*What the task asks*:
A single figure is required: the number of lines below in which the word "local" occurs.

Stored data entries:

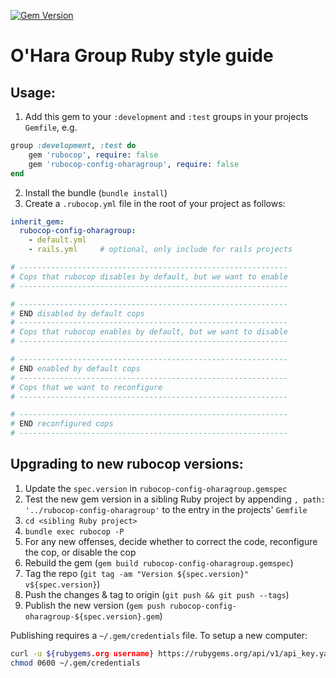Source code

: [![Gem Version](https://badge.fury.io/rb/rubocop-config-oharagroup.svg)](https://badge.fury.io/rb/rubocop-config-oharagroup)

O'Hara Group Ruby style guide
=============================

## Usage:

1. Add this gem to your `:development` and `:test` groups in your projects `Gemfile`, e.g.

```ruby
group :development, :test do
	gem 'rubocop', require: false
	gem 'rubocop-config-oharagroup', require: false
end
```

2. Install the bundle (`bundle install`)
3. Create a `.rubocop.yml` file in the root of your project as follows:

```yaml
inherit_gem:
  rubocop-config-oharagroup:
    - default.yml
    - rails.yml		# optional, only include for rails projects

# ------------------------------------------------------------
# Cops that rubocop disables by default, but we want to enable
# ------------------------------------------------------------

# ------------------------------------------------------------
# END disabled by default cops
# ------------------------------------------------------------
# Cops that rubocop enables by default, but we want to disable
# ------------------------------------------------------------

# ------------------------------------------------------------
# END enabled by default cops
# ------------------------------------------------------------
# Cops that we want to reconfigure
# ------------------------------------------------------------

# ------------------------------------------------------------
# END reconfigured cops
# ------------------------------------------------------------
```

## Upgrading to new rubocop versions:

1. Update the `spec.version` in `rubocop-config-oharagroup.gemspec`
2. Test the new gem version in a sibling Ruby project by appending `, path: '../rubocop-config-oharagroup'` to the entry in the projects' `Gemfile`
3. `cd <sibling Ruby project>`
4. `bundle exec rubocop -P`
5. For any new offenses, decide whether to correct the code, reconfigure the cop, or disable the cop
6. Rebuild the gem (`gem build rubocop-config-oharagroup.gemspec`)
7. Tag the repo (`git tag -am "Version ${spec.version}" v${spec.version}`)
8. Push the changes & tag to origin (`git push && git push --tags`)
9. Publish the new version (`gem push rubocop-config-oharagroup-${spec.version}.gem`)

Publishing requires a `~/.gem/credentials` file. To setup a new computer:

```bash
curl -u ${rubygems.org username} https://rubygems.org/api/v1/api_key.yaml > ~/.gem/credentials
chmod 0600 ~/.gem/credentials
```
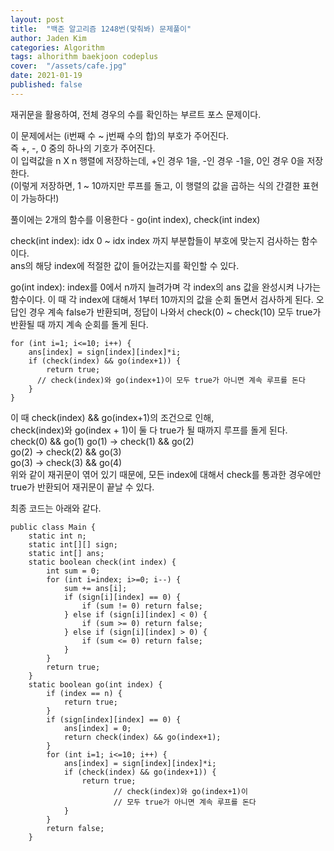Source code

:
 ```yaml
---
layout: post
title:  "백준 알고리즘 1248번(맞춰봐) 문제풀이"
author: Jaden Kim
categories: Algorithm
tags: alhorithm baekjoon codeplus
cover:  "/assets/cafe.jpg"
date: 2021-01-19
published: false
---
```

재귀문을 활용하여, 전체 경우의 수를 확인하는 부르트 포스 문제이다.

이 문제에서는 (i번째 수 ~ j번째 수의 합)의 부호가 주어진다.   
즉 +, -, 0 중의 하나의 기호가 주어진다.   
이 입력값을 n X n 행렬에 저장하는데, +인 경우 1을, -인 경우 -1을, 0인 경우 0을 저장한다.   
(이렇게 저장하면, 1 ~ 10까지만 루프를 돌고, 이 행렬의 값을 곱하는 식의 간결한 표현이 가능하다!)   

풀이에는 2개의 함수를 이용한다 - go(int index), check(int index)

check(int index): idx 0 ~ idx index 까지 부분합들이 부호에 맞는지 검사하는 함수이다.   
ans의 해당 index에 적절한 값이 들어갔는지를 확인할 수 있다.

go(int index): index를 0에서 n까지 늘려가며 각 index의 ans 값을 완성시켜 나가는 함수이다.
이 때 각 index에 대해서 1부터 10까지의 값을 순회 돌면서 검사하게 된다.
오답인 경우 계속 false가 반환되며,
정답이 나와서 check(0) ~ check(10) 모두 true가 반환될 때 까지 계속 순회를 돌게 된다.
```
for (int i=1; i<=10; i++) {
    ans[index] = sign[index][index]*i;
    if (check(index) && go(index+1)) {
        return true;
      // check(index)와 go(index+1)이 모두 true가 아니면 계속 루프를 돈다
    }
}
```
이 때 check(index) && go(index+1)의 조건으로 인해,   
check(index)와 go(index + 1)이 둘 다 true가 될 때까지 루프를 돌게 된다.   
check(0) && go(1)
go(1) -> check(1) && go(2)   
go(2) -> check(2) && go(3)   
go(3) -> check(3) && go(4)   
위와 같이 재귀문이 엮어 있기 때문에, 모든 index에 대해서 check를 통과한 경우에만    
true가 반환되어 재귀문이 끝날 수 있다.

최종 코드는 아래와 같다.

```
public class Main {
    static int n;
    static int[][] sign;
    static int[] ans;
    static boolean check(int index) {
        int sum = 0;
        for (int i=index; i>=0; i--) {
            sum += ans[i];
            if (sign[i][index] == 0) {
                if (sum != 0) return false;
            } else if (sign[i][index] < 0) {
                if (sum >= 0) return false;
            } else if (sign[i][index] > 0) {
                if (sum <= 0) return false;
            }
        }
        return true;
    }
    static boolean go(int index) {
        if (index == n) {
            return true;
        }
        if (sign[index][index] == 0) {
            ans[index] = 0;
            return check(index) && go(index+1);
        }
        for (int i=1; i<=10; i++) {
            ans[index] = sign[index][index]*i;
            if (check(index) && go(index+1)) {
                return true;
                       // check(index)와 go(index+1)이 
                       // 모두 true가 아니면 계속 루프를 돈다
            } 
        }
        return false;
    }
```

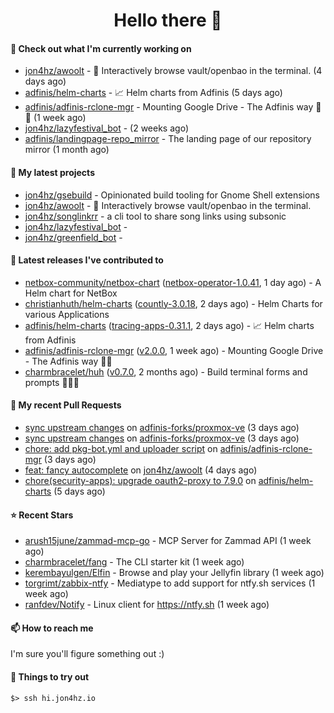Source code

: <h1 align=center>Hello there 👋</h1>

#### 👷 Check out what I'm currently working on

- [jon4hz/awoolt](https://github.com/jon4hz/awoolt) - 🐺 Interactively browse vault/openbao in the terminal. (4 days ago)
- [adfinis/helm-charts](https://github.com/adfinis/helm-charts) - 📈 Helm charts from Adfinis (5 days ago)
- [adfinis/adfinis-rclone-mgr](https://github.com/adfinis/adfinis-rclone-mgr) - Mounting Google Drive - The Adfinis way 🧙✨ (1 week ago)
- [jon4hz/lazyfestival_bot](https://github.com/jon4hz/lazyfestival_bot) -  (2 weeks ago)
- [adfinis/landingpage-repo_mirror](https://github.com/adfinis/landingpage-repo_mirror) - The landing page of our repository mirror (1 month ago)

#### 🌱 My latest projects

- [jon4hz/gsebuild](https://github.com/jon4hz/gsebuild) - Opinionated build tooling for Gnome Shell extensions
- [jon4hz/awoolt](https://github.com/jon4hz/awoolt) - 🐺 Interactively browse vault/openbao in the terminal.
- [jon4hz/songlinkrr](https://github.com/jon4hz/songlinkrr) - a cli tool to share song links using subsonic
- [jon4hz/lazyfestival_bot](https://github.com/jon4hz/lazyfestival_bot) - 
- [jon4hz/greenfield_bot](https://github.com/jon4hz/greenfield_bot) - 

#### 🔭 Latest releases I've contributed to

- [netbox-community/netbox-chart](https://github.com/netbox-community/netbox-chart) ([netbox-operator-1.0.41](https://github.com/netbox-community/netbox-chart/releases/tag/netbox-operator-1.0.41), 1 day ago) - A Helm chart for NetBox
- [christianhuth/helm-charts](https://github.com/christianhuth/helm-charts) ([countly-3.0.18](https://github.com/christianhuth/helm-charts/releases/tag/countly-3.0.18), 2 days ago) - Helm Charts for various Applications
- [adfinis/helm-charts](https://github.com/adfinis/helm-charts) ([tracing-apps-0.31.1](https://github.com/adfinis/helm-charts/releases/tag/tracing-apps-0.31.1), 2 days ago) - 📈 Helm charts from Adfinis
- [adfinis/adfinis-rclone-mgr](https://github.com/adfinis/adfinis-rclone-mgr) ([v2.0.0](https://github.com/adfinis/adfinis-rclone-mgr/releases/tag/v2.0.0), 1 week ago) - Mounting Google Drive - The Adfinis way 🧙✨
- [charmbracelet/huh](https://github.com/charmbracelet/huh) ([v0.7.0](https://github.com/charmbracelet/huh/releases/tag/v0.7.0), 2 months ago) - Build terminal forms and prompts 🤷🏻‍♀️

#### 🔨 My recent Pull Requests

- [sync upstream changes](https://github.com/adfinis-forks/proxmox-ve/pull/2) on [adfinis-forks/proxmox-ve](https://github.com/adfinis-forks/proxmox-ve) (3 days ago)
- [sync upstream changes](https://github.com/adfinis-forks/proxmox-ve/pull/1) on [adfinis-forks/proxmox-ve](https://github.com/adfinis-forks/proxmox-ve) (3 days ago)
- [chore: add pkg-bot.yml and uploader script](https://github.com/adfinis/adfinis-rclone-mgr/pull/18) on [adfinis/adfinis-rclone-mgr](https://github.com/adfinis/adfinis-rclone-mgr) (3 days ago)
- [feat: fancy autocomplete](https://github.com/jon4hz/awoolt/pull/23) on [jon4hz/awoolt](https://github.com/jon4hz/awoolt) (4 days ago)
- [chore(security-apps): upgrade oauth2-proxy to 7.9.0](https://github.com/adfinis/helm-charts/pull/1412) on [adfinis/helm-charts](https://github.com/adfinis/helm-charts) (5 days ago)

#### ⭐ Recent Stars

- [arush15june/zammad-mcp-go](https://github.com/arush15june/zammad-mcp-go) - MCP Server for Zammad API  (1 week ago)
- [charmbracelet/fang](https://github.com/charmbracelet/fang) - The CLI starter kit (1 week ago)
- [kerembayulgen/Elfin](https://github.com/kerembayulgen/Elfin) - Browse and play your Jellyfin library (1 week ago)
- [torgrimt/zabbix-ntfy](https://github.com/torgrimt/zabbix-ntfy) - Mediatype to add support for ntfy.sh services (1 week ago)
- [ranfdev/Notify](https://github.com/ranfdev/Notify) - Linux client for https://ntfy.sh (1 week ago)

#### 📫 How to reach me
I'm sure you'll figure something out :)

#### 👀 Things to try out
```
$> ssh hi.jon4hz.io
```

* * *

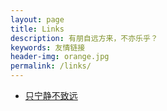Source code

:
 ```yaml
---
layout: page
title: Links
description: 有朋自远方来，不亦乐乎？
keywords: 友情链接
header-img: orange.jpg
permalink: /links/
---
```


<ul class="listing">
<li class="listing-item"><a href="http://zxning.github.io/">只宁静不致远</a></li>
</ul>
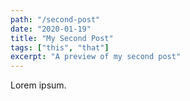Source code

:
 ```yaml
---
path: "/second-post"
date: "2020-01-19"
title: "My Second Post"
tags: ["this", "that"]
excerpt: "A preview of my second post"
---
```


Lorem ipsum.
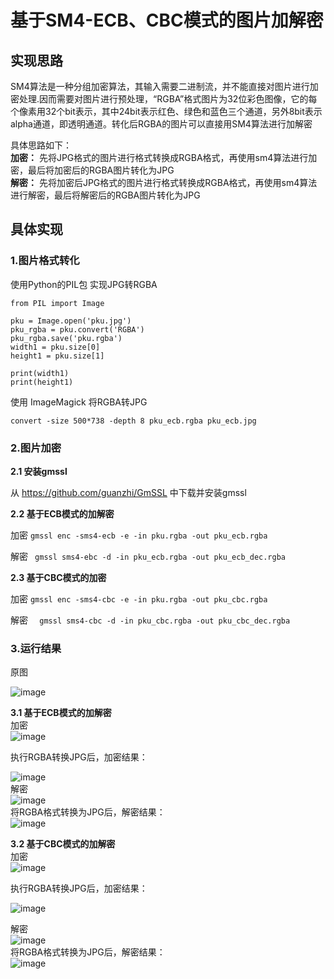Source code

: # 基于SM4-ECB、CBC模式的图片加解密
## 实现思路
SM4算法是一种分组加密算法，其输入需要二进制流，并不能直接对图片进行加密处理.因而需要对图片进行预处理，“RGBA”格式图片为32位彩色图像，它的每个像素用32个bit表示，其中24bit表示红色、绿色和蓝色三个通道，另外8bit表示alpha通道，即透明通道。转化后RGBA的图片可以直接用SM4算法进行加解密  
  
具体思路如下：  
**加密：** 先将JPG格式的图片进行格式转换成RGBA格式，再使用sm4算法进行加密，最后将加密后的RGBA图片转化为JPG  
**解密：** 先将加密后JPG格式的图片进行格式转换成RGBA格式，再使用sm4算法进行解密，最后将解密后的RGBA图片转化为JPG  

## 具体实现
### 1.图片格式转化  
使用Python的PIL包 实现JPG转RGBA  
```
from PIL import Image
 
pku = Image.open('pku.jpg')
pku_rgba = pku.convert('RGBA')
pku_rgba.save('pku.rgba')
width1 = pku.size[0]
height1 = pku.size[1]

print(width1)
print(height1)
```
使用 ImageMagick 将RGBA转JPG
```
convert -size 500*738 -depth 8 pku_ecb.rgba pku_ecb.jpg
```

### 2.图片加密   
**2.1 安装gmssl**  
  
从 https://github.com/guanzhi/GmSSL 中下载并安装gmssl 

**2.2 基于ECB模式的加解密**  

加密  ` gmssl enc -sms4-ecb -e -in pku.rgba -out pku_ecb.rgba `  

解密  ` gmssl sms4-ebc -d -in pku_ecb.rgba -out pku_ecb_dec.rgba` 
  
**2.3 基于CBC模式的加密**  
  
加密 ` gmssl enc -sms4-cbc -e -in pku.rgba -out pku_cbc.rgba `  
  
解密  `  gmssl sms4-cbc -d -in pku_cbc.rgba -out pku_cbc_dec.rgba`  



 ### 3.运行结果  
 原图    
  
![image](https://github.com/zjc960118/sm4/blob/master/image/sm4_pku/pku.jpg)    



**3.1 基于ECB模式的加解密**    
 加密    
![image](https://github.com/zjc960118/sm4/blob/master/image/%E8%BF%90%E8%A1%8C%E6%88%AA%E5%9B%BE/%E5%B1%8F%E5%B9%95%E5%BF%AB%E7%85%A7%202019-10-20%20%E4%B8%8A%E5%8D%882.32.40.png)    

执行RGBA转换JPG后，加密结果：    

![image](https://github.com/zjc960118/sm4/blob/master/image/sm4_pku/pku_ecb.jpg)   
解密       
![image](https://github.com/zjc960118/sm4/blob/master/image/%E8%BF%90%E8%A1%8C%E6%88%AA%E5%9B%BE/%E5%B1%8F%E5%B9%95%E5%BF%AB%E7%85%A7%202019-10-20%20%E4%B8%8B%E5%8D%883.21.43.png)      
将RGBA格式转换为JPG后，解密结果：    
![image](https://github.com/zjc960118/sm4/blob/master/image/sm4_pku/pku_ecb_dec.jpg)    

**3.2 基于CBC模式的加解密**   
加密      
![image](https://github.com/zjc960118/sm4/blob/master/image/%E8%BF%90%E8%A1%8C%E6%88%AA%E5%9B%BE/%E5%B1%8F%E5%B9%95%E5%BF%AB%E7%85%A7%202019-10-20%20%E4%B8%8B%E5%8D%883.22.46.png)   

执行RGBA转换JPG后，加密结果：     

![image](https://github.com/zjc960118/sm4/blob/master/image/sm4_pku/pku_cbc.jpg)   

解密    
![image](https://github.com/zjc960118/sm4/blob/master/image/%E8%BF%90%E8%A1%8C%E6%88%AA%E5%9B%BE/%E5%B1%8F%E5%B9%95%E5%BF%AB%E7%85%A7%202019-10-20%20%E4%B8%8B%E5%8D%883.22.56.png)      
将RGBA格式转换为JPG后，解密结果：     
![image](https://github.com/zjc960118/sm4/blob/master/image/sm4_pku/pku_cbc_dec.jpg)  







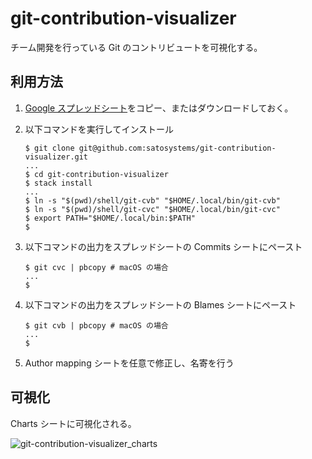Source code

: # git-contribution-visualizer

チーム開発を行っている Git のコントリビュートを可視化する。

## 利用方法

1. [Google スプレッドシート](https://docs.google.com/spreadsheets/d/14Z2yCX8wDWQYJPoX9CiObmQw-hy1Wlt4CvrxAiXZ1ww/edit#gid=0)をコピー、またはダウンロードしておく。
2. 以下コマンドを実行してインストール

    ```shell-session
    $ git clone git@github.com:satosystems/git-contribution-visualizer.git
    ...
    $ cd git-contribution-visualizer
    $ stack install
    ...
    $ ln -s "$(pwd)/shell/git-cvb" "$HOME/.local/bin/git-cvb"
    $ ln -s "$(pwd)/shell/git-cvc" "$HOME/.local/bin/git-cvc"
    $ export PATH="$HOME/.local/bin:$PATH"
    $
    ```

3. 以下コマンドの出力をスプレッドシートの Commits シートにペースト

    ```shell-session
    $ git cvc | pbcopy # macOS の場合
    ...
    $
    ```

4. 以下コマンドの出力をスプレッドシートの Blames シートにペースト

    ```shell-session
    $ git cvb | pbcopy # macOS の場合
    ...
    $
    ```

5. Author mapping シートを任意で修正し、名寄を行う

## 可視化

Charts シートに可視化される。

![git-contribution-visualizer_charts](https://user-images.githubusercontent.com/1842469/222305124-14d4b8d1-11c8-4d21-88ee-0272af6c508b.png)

*Solution to the problem*:
3